A new study shows that the coyote population has exponentially expanded from North America's west coast and into Mexico and Central America.
The New Study
ZooKeys recently published a study done by two scientists at the North Carolina State University in Raleigh. Both James W. Hody and Roland Kays investigated numerous factors on several reasons why the coyote population expanded. The duo looked at coyote sightings documented in two databases, VertNet and the Quaternary Faunal Mapping Project.
Through these two databases, the duo was able to find specimen records of several different types of coyotes including coydogs and coywolves. Hody and Kays also researched zooarchaeological findings of coyote remains in Mexico and Central America that dated between 300 to 10,000 years before the present day. Also, they used fossil records, state wildlife agency reports, and scientific books for this research project.
By combining the data, Hody and Kays were able to draft two unique maps. The first map focused on the coyote population that ranged from 10,000 years BP to the late 1800s. The second map highlighted the coyotes' expansion throughout the 20th Century in 10-year increments.

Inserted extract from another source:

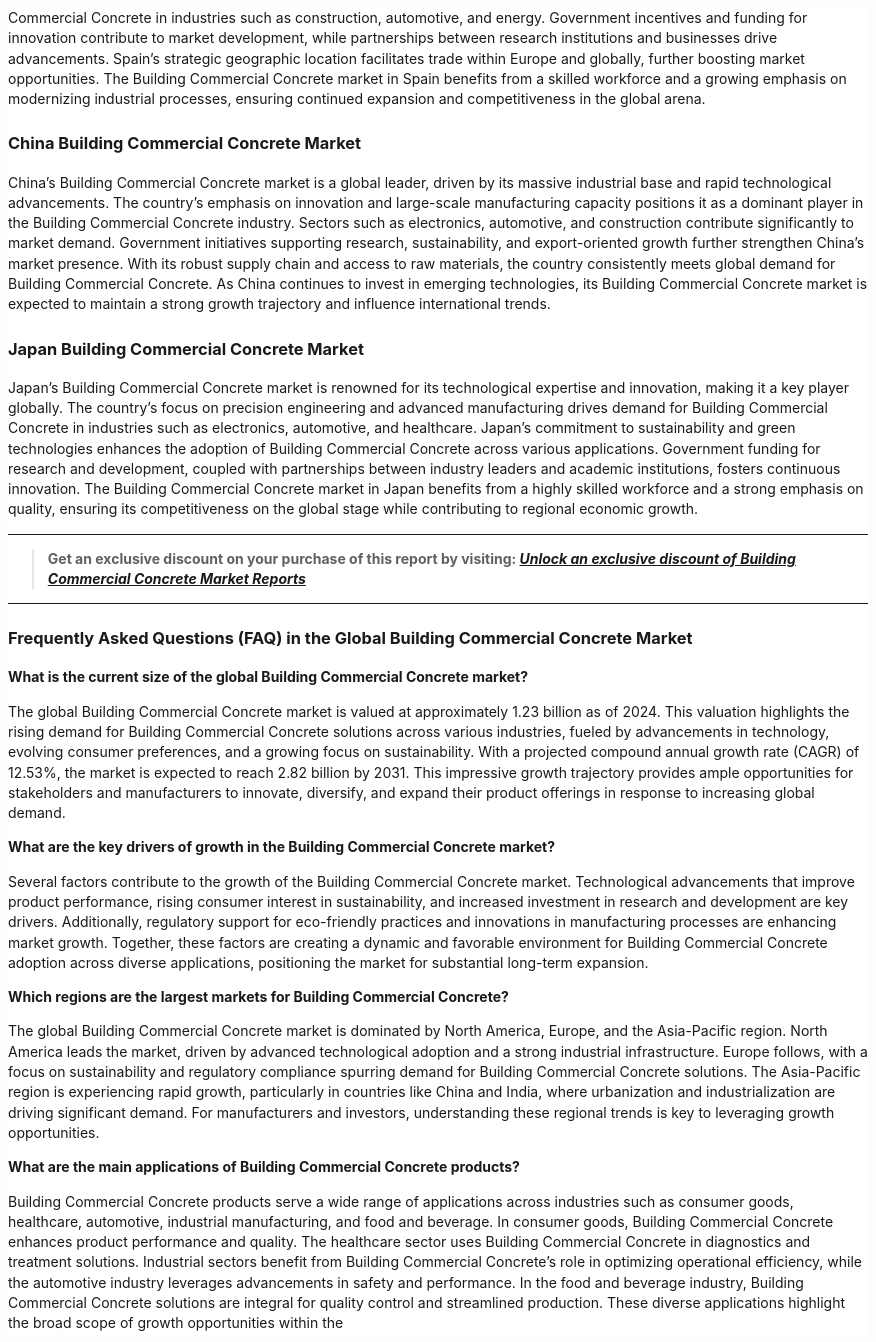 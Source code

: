 Commercial Concrete in industries such as construction, automotive, and energy. Government incentives and funding for innovation contribute to market development, while partnerships between research institutions and businesses drive advancements. Spain&rsquo;s strategic geographic location facilitates trade within Europe and globally, further boosting market opportunities. The Building Commercial Concrete market in Spain benefits from a skilled workforce and a growing emphasis on modernizing industrial processes, ensuring continued expansion and competitiveness in the global arena.</p><h3>China Building Commercial Concrete Market</h3><p>China&rsquo;s Building Commercial Concrete market is a global leader, driven by its massive industrial base and rapid technological advancements. The country&rsquo;s emphasis on innovation and large-scale manufacturing capacity positions it as a dominant player in the Building Commercial Concrete industry. Sectors such as electronics, automotive, and construction contribute significantly to market demand. Government initiatives supporting research, sustainability, and export-oriented growth further strengthen China&rsquo;s market presence. With its robust supply chain and access to raw materials, the country consistently meets global demand for Building Commercial Concrete. As China continues to invest in emerging technologies, its Building Commercial Concrete market is expected to maintain a strong growth trajectory and influence international trends.</p><h3>Japan Building Commercial Concrete Market</h3><p>Japan&rsquo;s Building Commercial Concrete market is renowned for its technological expertise and innovation, making it a key player globally. The country&rsquo;s focus on precision engineering and advanced manufacturing drives demand for Building Commercial Concrete in industries such as electronics, automotive, and healthcare. Japan&rsquo;s commitment to sustainability and green technologies enhances the adoption of Building Commercial Concrete across various applications. Government funding for research and development, coupled with partnerships between industry leaders and academic institutions, fosters continuous innovation. The Building Commercial Concrete market in Japan benefits from a highly skilled workforce and a strong emphasis on quality, ensuring its competitiveness on the global stage while contributing to regional economic growth.</p><hr /><blockquote><p><strong>Get an exclusive discount on your purchase of this report by visiting: <em><a href="://marketresearchpulse.com/ask-for-discount/69526?utm_source=Github&amp;utm_medium=0116">Unlock an exclusive discount of Building Commercial Concrete Market Reports</a></em>&nbsp;</strong></p></blockquote><hr /><h3>Frequently Asked Questions (FAQ) in the Global Building Commercial Concrete Market</h3><p><strong>What is the current size of the global Building Commercial Concrete market?</strong></p><p>The global Building Commercial Concrete market is valued at approximately 1.23 billion as of 2024. This valuation highlights the rising demand for Building Commercial Concrete solutions across various industries, fueled by advancements in technology, evolving consumer preferences, and a growing focus on sustainability. With a projected compound annual growth rate (CAGR) of 12.53%, the market is expected to reach 2.82 billion by 2031. This impressive growth trajectory provides ample opportunities for stakeholders and manufacturers to innovate, diversify, and expand their product offerings in response to increasing global demand.</p><p><strong>What are the key drivers of growth in the Building Commercial Concrete market?</strong></p><p>Several factors contribute to the growth of the Building Commercial Concrete market. Technological advancements that improve product performance, rising consumer interest in sustainability, and increased investment in research and development are key drivers. Additionally, regulatory support for eco-friendly practices and innovations in manufacturing processes are enhancing market growth. Together, these factors are creating a dynamic and favorable environment for Building Commercial Concrete adoption across diverse applications, positioning the market for substantial long-term expansion.</p><p><strong>Which regions are the largest markets for Building Commercial Concrete?</strong></p><p>The global Building Commercial Concrete market is dominated by North America, Europe, and the Asia-Pacific region. North America leads the market, driven by advanced technological adoption and a strong industrial infrastructure. Europe follows, with a focus on sustainability and regulatory compliance spurring demand for Building Commercial Concrete solutions. The Asia-Pacific region is experiencing rapid growth, particularly in countries like China and India, where urbanization and industrialization are driving significant demand. For manufacturers and investors, understanding these regional trends is key to leveraging growth opportunities.</p><p><strong>What are the main applications of Building Commercial Concrete products?</strong></p><p>Building Commercial Concrete products serve a wide range of applications across industries such as consumer goods, healthcare, automotive, industrial manufacturing, and food and beverage. In consumer goods, Building Commercial Concrete enhances product performance and quality. The healthcare sector uses Building Commercial Concrete in diagnostics and treatment solutions. Industrial sectors benefit from Building Commercial Concrete&rsquo;s role in optimizing operational efficiency, while the automotive industry leverages advancements in safety and performance. In the food and beverage industry, Building Commercial Concrete solutions are integral for quality control and streamlined production. These diverse applications highlight the broad scope of growth opportunities within the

The scientists found that coyotes have historically occupied a larger area of North America that suggested in their research. Before Hody and Kays created their maps, other cartographers and researchers found that ancient coyotes were located in grasslands and deserts. However, the duo's maps suggest that the geographic area that the coyotes occupied was established for hundreds and, possibly, thousands of years.
Hody and Kays suggest that the coyote population started to expand across North America around 1920. They believed that the factors that lead to the expansion were human agriculture, forest fragmentation, and hybridization between wolves and dogs. The duo noted that coyotes were also spotted in Central America and added that they were approaching the Darien Gap, which separates North and South America.
"The expansion of coyotes across the American continent offers an incredible experiment for assessing ecological questions about their role of predators, and evolutionary questions related to their hybridization with dogs and wolves," said Hays to Earth.com.
In March, a coyote was killed after going on a biting spree in New York City suburbs. The Health Department stated that the animal tested positive for rabies. However, the Yonkers Police Department added that the deceased coyote was traveling with a partner. They were unable to find the second coyote and advised New York City residents to keep clear of wooded areas and to remain indoors.
Last August, another coyote attacked a 64-year-old woman when she walked in a New York park. The animal left her with severe bite marks on her arms, legs, and face. She was sent to an Albany hospital and was treated for her injuries. Eventually, the coyote was found, killed, and tested positive for rabies.
A South Carolina spine surgeon was heading into work when a coyote followed him into his office. The doctor shook his keys to scare the animal before he ran out of the building. The coyote followed him outside for around 10 feet before a squirrel distracted it and he eventually ran off. The doctor reported the incident to authorities to capture it.